Entropy-Optimized Deep Weighted Product Quantization for Image Retrieval

IEEE Trans Image Process. 2024:33:1162-1174. doi: 10.1109/TIP.2024.3359066. Epub 2024 Feb 9.

Abstract

Hashing and quantization have greatly succeeded by benefiting from deep learning for large-scale image retrieval. Recently, deep product quantization methods have attracted wide attention. However, representation capability of codewords needs to be further improved. Moreover, since the number of codewords in the codebook depends on experience, representation capability of codewords is usually imbalanced, which leads to redundancy or insufficiency of codewords and reduces retrieval performance.
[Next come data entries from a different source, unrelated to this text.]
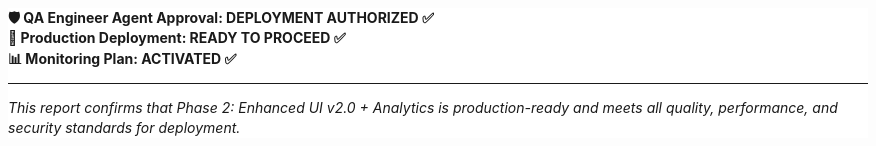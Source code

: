 
**🛡️ QA Engineer Agent Approval: DEPLOYMENT AUTHORIZED ✅**  
**🚀 Production Deployment: READY TO PROCEED ✅**  
**📊 Monitoring Plan: ACTIVATED ✅**

---

*This report confirms that Phase 2: Enhanced UI v2.0 + Analytics is production-ready and meets all quality, performance, and security standards for deployment.*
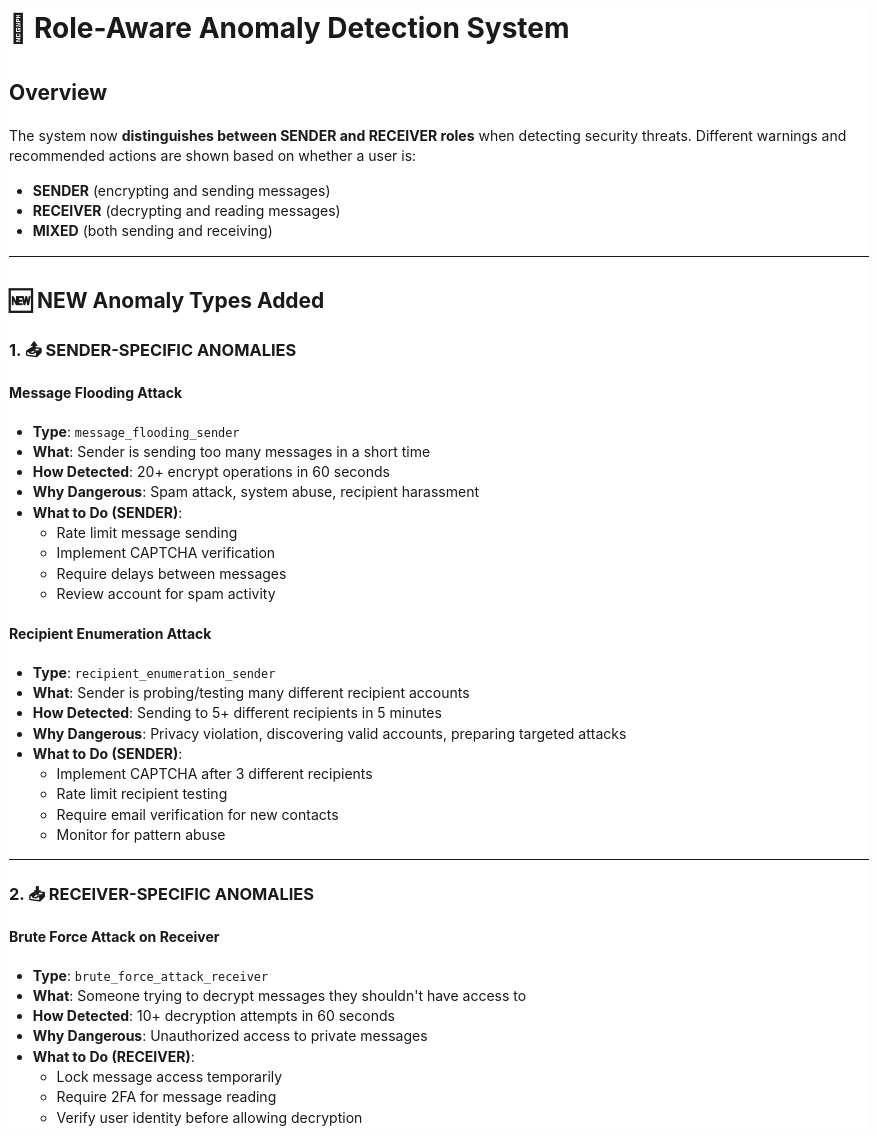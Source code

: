 # 🎯 Role-Aware Anomaly Detection System

## Overview
The system now **distinguishes between SENDER and RECEIVER roles** when detecting security threats. Different warnings and recommended actions are shown based on whether a user is:
- **SENDER** (encrypting and sending messages)
- **RECEIVER** (decrypting and reading messages)
- **MIXED** (both sending and receiving)

---

## 🆕 NEW Anomaly Types Added

### 1. 📤 SENDER-SPECIFIC ANOMALIES

#### **Message Flooding Attack**
- **Type**: `message_flooding_sender`
- **What**: Sender is sending too many messages in a short time
- **How Detected**: 20+ encrypt operations in 60 seconds
- **Why Dangerous**: Spam attack, system abuse, recipient harassment
- **What to Do (SENDER)**: 
  - Rate limit message sending
  - Implement CAPTCHA verification
  - Require delays between messages
  - Review account for spam activity

#### **Recipient Enumeration Attack** 
- **Type**: `recipient_enumeration_sender`
- **What**: Sender is probing/testing many different recipient accounts
- **How Detected**: Sending to 5+ different recipients in 5 minutes
- **Why Dangerous**: Privacy violation, discovering valid accounts, preparing targeted attacks
- **What to Do (SENDER)**:
  - Implement CAPTCHA after 3 different recipients
  - Rate limit recipient testing
  - Require email verification for new contacts
  - Monitor for pattern abuse

---

### 2. 📥 RECEIVER-SPECIFIC ANOMALIES

#### **Brute Force Attack on Receiver**
- **Type**: `brute_force_attack_receiver`
- **What**: Someone trying to decrypt messages they shouldn't have access to
- **How Detected**: 10+ decryption attempts in 60 seconds
- **Why Dangerous**: Unauthorized access to private messages
- **What to Do (RECEIVER)**:
  - Lock message access temporarily
  - Require 2FA for message reading
  - Verify user identity before allowing decryption
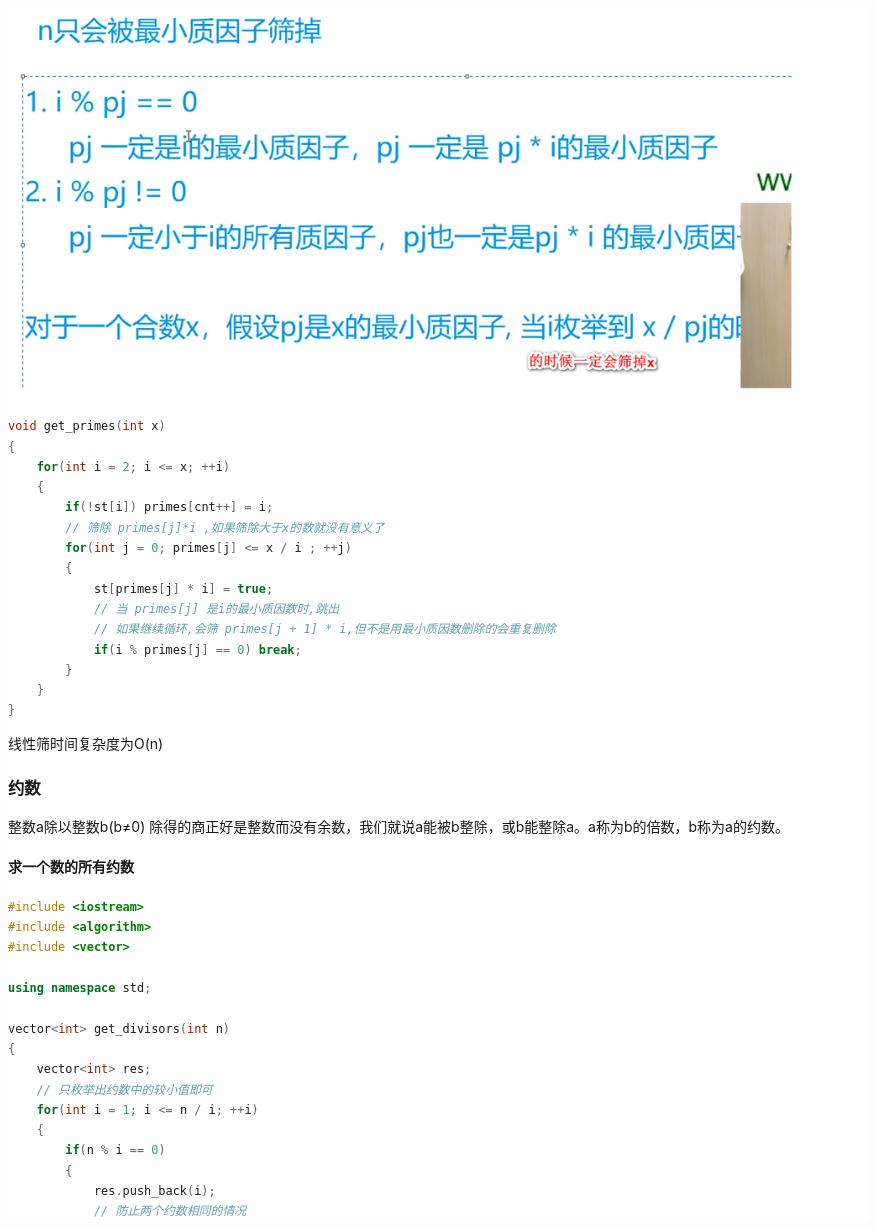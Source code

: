 ![image-20230422214524683](基础算法.assets/image-20230422214524683.png)

``` cpp
void get_primes(int x)
{   
    for(int i = 2; i <= x; ++i)
    {
        if(!st[i]) primes[cnt++] = i; 
        // 筛除 primes[j]*i ,如果筛除大于x的数就没有意义了
        for(int j = 0; primes[j] <= x / i ; ++j)
        {
            st[primes[j] * i] = true; 
            // 当 primes[j] 是i的最小质因数时,跳出
            // 如果继续循环,会筛 primes[j + 1] * i,但不是用最小质因数删除的会重复删除
            if(i % primes[j] == 0) break; 
        }
    }
}
```

线性筛时间复杂度为O(n)



### 约数

整数a除以整数b(b≠0) 除得的商正好是整数而没有余数，我们就说a能被b整除，或b能整除a。a称为b的倍数，b称为a的约数。

#### 求一个数的所有约数

``` cpp
#include <iostream>
#include <algorithm>
#include <vector>

using namespace std;

vector<int> get_divisors(int n)
{   
    vector<int> res;
    // 只枚举出约数中的较小值即可
    for(int i = 1; i <= n / i; ++i)
    {
        if(n % i == 0)
        {
            res.push_back(i);
            // 防止两个约数相同的情况
```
Therefore, in this paper, we propose a novel deep product quantization method, named Entropy Optimized deep Weighted Product Quantization (EOWPQ), which not only encodes samples into the weighted codewords in a new flexible manner but also balances the codeword assignment, improving while balancing representation capability of codewords. Specifically, we encode samples using the linear weighted sum of codewords instead of a single codeword as traditionally. Meanwhile, we establish the linear relationship between the weighted codewords and semantic labels, which effectively maintains semantic information of codewords. Moreover, in order to balance the codeword assignment, that is, avoiding some codewords representing most samples or some codewords representing very few samples, we maximize the entropy of the coding probability distribution and obtain the optimal coding probability distribution of samples by utilizing optimal transport theory, which achieves the optimal assignment of codewords and balances representation capability of codewords. The experimental results on three benchmark datasets show that EOWPQ can achieve better retrieval performance and also show the improvement of representation capability of codewords and the balance of codeword assignment.